In the eyes of God, whether in the Church or in the family, women and men are equal, with different responsibilities.
I have friends who are a husband and wife who run a business together. When I asked them what an equal partnership in their business was like, they responded:
“There is no one in charge over the other. We make decisions jointly: hiring, firing, marketing, purchases, how to respond to problems. We value each other’s input, we respect each other’s opinions and expertise. It would be a disaster for one of us to preside. The other one would instantly have the ability to divest, to disown decisions with which we disagreed, to criticize the other person’s actions. Inequality would infiltrate our decision-making process like a poison.”
Admittedly, business is a poor analogy to family life, but is “presiding” really any less poisonous to family relationships?
It is as if the Brethren realize that the supposed gender dynamics of the 50s were actually bad for women, but, at the same time, they think it is a matter of occasional bad apples. If all men everywhere were cool dudes, who only put their foot down on the really important stuff (like which child teaches the lesson in FHE), then women would have no trouble with men presiding. So, the goal of the church should be the transformation of men from Neanderthals[fn2] into cool dudes. Which, when you think about it, is probably about 90% of what the church does.[fn3] A great deal of what women are taught in the official manuals of the church is how to support their husband, their priesthood leaders, and so forth. We’re all taught to bear one another’s burdens and to serve the destitute, but an awful lot of what women are taught regards how they should comport themselves and alter their environment so that the men in the household and church have an easier time of it.

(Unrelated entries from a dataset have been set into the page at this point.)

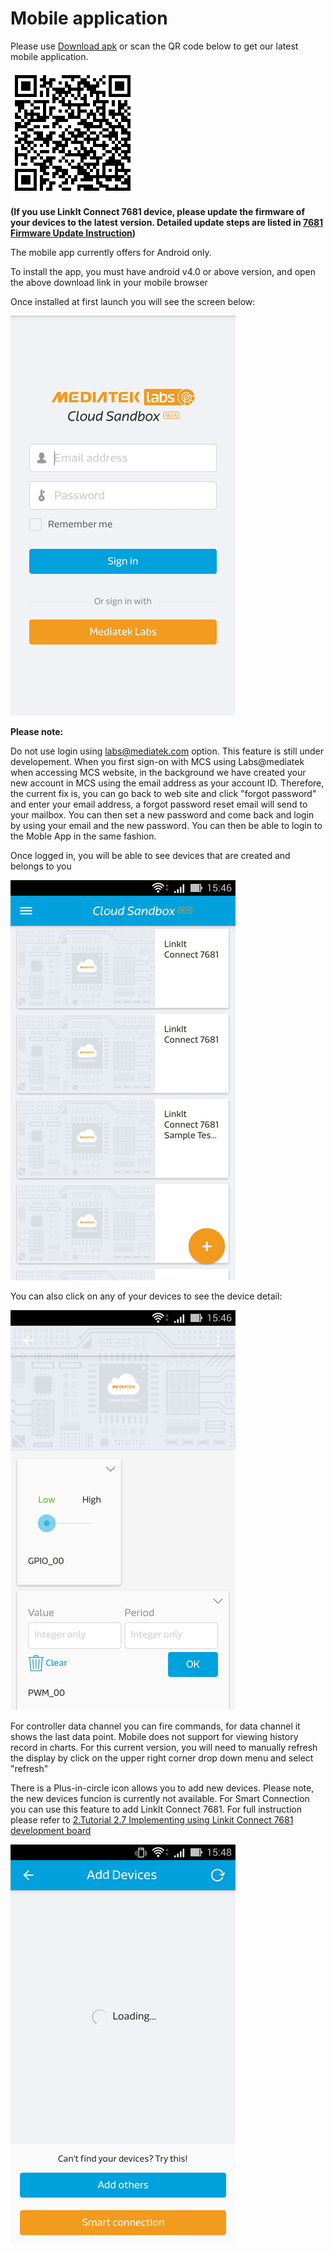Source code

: # Mobile application


Please use [Download apk](https://s3.cn-north-1.amazonaws.com.cn/mtk.linkit/mcs-latest-production-release.apk) or scan the QR code below to get our latest mobile application.

![](../images/Mobile_application/img_mobileapplication_00_cn.png)

**(If you use LinkIt Connect 7681 device, please update the firmware of your devices to the latest version. Detailed update steps are listed in **[7681 Firmware Update Instruction](../7681_firmware_update--cn/)**)**


The mobile app currently offers for Android only.

To install the app, you must have android v4.0 or above version, and open the above download link in your mobile browser


Once installed at first launch you will see the screen below:

![](../images/Mobile_application/img_mobileapplication_01.png)


**Please note:**

Do not use login using labs@mediatek.com option. This feature is still under developement. When you first sign-on with MCS using Labs@mediatek when accessing MCS website, in the background we have created your new account in MCS using the email address as your account ID. Therefore, the current fix is, you can go back to web site and  click "forgot password" and enter your email address, a forgot password reset email will send to your mailbox. You can then set a new password and come back and login by using your email and the new password. You can then be able to login to the Moble App in the same fashion.


Once logged in, you will be able to see devices that are created and belongs to you

![](../images/Mobile_application/img_mobileapplication_02.png)

You can also click on any of your devices to see the device detail:

![](../images/Mobile_application/img_mobileapplication_03.png)

For controller data channel you can fire commands, for data channel it shows the last data point. Mobile does not support for viewing history record in charts. For this current version, you will need to manually refresh the display by click on the upper right corner drop down menu and select "refresh"

There is a Plus-in-circle icon allows you to add new devices. Please note, the new devices funcion is currently not available. For Smart Connection you can use this feature to add LinkIt Connect 7681. For full instruction please refer to [2.Tutorial 2.7 Implementing using Linkit Connect 7681 development board](http://mcs.mediatek.com/resources/latest/tutorial/implementing_using_mt7681_development_board)

![](../images/Mobile_application/img_mobileapplication_04.png)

Which isn’t to say that men get off lightly in this understanding of “preside.” If it doesn’t mean “be in charge,” which it apparently doesn’t (usually), then the next most frequently attached arbitrary definition of it that you find floating around is “be responsible for.” Perhaps the Brethren feel like men need to “preside” because otherwise men won’t feel like they have a stake in their own families. Making everyone in the family unit dependent on the senior priesthood holder might cause some men to be more attached to their families out of feelings of honor, loyalty, or shame. If the whole family is entirely dependent on the decisions (or the priesthood?) of one member, then that member has the responsibility and the culpability for everything that goes wrong (and that goes right). I admit that the male ego is a powerful thing, but is it really the most appropriate thing upon which to hang the strength of a family (or church)?
To sum up, the general vibe coming from Salt Lake seems to be that they don’t like the hierarchical connotation of “preside,” but they love the term “preside” for some other obscure reason (either that or they are in a whole heap of denial). It strikes me that this is a lot of the problem. All the Sturm and Drang regarding “preside” comes from various attempts to redefine it into something not terrible for women (or children), but all of that is only necessary because of a desire to keep the damn word. Why not just do as that wise stake president suggests and jettison the word? And if we can’t jettison it, could we get an explanation of why we have to keep it around, especially as we don’t want it to mean what it means?
I want to emphasize something at the end of this post. There is nothing original here. I’m not saying anything that other people haven’t said, many of whom are more qualified to say something on this topic than I am.[fn4] But my cup of irritation ran over this past week and now I’m pouring it out all over the internet. It was my decision, ya know?
[fn1] The other two thirds are a combination of crafts for primary activities, race, and homosexuality.
[fn2] Probably an undeserved insult to Neanderthals.
[fn3] Other 10%: Vacuuming up bits of goldfish in the nursery room.
[fn4] See, for instance, this, this, or this.